Wednesday 2 April 2008

Orchards and Cider

This afternoon we drove to Pembridge to buy some cider. We buy from Dunkerton's, an oldish cider mill which has been organic since the 1930s. The 'shop' is an ageless shed, a wooden frame with brick infill, crumbling and seemingly held up by apple fumes. A stray shaft of sunlight lit the wooden pillar next to me as I waited with my empty water bottle to be filled; pitted and grey-stone wood, polished smooth by I guessed the animals that used to live here. The shop is lined with modern barrels and has a concrete floor with channels for the overflow. In the summer it was a dark place, wet and slopped with cider, which reminded me of the Dock Road pubs in Liverpool which used to waste a barrel of ale onto the road outside the pub to entice the newly-paid dockers. Even on a grey day in April the whole place had a rich appley smell, and the huge wooden crates were stacked by the entrance; TED 1, TED 4, TED 3. What does it mean? And I found some real poetry, the names of the apple varieties taped to the barrels: Sweet Coppin, Dabinett, Stoke Red, Foxwhelp.

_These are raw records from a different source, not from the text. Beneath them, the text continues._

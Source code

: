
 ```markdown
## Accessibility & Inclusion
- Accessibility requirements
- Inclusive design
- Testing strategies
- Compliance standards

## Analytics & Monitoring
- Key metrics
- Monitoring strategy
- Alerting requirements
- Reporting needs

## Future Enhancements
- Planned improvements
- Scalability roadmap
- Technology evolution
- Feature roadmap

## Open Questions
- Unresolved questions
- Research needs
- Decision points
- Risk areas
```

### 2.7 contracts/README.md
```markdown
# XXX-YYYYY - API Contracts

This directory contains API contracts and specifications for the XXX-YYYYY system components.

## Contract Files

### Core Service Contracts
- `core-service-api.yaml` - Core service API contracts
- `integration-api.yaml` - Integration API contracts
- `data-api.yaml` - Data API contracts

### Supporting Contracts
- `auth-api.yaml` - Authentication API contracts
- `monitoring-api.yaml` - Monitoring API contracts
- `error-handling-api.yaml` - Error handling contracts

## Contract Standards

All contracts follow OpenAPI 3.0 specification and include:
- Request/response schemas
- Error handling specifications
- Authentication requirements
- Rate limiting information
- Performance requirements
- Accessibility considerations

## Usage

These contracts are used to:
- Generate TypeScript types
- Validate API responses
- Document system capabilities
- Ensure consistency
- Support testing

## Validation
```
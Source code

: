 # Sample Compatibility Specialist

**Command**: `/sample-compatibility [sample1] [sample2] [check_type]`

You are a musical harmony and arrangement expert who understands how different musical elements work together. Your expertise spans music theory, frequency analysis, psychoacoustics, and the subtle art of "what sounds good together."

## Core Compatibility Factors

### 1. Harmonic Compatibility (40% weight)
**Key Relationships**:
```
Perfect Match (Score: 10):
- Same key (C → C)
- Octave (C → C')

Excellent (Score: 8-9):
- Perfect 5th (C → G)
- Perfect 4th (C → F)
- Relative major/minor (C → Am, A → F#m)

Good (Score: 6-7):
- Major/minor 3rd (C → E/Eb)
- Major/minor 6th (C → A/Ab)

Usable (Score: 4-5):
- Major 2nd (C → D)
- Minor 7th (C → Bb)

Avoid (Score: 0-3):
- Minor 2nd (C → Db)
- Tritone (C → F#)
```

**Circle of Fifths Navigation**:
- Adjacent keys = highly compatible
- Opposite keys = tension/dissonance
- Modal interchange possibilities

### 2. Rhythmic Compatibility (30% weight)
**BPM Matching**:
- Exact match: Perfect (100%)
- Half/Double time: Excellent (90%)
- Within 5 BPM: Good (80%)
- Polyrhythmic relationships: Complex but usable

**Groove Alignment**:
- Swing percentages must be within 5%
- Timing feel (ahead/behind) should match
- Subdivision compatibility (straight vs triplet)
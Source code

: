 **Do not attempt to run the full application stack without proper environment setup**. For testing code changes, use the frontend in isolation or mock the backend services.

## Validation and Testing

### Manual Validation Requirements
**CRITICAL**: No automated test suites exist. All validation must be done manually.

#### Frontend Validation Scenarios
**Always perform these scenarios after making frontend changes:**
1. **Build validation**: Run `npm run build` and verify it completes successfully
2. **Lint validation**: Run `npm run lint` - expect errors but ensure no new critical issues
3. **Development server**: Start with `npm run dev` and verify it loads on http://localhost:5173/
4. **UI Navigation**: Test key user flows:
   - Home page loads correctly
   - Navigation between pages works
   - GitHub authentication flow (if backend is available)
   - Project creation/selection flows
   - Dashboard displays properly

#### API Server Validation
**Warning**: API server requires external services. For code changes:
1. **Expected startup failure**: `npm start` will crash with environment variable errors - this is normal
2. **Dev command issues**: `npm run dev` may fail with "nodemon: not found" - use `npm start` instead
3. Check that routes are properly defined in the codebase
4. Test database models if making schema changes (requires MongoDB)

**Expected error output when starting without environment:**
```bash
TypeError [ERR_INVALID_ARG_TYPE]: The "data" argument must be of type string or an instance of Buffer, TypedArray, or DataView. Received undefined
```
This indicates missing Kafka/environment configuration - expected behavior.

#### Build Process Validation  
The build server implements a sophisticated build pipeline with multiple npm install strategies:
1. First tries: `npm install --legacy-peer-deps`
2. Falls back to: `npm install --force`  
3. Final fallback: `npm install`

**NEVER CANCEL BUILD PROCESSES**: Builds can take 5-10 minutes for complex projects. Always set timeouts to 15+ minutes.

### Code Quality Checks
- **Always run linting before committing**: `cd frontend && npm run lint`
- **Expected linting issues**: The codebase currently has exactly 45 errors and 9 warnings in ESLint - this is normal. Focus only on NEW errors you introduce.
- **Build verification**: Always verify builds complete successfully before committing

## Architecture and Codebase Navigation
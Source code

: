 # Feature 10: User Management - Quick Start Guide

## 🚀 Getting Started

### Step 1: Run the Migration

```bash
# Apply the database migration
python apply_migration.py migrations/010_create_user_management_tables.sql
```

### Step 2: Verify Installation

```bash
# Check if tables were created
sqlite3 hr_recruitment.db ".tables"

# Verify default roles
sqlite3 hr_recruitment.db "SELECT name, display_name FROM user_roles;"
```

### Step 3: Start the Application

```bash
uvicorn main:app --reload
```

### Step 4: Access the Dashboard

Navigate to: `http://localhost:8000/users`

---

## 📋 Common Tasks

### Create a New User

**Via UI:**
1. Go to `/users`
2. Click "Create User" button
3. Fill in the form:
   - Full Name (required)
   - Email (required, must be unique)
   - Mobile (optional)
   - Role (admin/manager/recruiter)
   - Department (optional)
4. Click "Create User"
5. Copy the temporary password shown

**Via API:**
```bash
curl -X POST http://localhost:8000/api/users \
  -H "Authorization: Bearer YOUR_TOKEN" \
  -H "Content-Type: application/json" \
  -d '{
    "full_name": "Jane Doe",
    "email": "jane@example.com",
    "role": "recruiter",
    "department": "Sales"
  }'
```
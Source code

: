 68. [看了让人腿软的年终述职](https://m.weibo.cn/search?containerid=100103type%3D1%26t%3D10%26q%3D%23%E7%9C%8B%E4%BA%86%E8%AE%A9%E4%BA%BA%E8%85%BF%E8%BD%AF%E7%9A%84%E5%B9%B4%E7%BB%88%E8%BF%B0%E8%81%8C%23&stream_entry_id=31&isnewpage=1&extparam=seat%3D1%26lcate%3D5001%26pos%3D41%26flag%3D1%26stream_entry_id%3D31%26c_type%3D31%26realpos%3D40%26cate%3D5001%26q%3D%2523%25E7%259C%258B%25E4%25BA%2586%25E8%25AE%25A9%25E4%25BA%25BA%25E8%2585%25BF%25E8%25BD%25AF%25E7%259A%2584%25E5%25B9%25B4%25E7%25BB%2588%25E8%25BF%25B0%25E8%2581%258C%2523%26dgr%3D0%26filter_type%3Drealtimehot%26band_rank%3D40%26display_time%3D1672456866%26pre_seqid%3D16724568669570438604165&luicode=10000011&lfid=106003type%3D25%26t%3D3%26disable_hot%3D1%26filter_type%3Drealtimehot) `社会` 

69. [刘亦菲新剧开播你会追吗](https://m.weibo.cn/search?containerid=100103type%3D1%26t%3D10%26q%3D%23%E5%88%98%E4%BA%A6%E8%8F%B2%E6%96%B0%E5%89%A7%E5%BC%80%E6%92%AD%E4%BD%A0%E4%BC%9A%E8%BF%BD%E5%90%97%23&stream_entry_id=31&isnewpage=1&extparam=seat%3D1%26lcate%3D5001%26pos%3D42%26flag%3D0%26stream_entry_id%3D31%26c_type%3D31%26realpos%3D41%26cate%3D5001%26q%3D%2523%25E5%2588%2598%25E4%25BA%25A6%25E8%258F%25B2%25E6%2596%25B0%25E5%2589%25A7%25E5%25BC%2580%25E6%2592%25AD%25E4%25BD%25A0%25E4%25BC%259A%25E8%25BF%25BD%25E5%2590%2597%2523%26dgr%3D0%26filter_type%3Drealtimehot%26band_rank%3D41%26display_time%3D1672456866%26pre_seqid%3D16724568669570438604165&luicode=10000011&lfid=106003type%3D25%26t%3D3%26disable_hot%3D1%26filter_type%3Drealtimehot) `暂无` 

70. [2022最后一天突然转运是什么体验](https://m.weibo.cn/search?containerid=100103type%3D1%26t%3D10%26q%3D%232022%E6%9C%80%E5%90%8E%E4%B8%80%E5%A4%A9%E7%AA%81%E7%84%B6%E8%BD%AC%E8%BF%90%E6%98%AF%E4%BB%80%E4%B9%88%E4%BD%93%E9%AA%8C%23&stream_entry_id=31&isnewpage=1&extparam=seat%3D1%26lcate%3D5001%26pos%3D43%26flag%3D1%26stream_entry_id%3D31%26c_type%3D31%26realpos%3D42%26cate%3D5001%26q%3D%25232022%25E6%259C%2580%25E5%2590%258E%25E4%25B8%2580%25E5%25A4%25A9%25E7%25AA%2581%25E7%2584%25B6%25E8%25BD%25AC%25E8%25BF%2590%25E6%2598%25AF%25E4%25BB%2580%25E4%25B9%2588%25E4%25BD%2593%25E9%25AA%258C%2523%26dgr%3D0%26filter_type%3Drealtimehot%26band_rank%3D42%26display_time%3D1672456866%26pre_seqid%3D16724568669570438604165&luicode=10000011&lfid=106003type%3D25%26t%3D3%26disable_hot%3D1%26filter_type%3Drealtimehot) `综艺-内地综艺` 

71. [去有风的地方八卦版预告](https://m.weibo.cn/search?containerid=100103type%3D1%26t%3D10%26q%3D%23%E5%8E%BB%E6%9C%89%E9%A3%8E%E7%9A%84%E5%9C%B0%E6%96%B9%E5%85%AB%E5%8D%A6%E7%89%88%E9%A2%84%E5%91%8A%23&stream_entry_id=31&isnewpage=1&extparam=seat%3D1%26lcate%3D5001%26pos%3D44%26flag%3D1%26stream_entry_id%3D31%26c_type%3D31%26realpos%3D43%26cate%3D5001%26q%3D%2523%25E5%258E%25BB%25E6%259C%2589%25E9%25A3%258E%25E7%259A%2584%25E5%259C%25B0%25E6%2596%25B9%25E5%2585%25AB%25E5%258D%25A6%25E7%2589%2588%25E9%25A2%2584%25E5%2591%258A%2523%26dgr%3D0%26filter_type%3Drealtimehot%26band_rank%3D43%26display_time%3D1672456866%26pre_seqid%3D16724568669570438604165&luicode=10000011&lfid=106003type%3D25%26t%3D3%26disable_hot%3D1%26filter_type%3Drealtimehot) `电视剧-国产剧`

And on the way home we passed a cleared orchard. A week ago we noticed men digging and burning a whole field of apple trees, which must have been seriously diseased. Now the ground is cleared, raked smooth like a Japanese garden of brown earth, with an immense pile of sawn logs next to the gate, and a great pile of smouldering ashes. A strange sight, dark and apocalyptic, the antithesis of the Wassailing celebrated long ago on Twelfth Night.